HUNTSVILLE, Texas—Condemned inmate Ronald Ray Howard remembers the Texas state trooper pulling him over, then walking up to the side of his sport utility vehicle as gangsta rap music played on the radio.
“How you doing?” Trooper Bill Davidson said to the then 18-year-old Houston man.
“But I was already in motion,” Howard recalled Wednesday from a small cage in the visiting area of death row at a prison outside Livingston. “I’d already shot as I hear him saying that.”
Within hours, Howard was caught in Victoria, not far from the shooting scene along U.S. Highway 59 near Edna. He wrecked the SUV, which he had stolen, by crashing it into a house, then tried to flee on foot.

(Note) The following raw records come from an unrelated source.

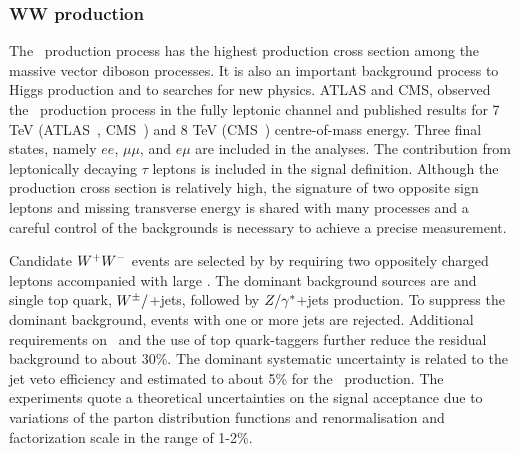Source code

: \subsubsection{WW production}
\label{sss-WWprod}

The \WW\ production process has the highest production cross section
among the massive vector diboson processes. It is also an important
background process to Higgs production and to searches for new physics.
ATLAS and CMS, observed the \WW\ production process in 
the fully leptonic channel and published results for 7 TeV 
(ATLAS~\cite{ATLAS:2012mec}, CMS~\cite{Chatrchyan:2013yaa}) and
8 TeV (CMS~\cite{Chatrchyan:2013oev}) centre-of-mass energy. 
Three final states, namely $ee$, $\mu\mu$, and $e\mu$ are included in the analyses. 
The contribution from leptonically decaying $\tau$ leptons is included in the signal
definition. Although the production cross section is relatively high, the signature of two opposite 
sign leptons and missing transverse energy is shared with many processes and a careful
control of the backgrounds is necessary to achieve a precise measurement.


Candidate $W^+W^-$ events are selected by by requiring two oppositely charged leptons 
accompanied with large \MET. 
The dominant background sources are \ttbar\; and single top quark, 
$W^{\pm}/$+jets, followed by $Z/\gamma^{*}$+jets production.
To suppress the dominant \ttbar\; background, events with one or more jets are rejected.   
Additional requirements on \MET\ and the use of top quark-taggers further reduce the residual background
to about 30\%.  
The dominant systematic uncertainty is related to the jet veto efficiency 
and estimated to about 5\% for the \WW\, production. 
The experiments quote a theoretical uncertainties on the signal acceptance due to 
variations of the parton distribution functions and renormalisation and factorization 
scale in the range of 1-2\%.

When Davidson, 43, died three days later after never regaining consciousness from the 9 mm bullet wound to the neck, Howard was charged with capital murder.
Howard was set to die Thursday evening.
The music blaring from the radio made the slaying more notorious. At Howard’s trial, his lawyers blamed hours and hours of incessant gangsta rap music—with lyrics advocating the death of police officers—as contributing to his actions. The defense sparked a national debate on the violence-laden anti-police music and censorship..
“He grew up in the ghetto and disliked police and these were his heroes, these rappers . . . telling him if you’re pulled over, just blast away,” his trial attorney, Allen Tanner, recalled last week. “It affected him. That was a totally valid serious defense. It really was.”
Howard told a grand jury he was listening to “Soulja’s Story” by Tupac Shakur before he shot Davidson. The song makes references to a young black male being pulled over by police, remembering Rodney King whose videotaped beating by Los Angeles police led to deadly riots in 1992, then opening fire on an officer. Shakur was gunned down in 1996 in Las Vegas, a slaying that remains unsolved.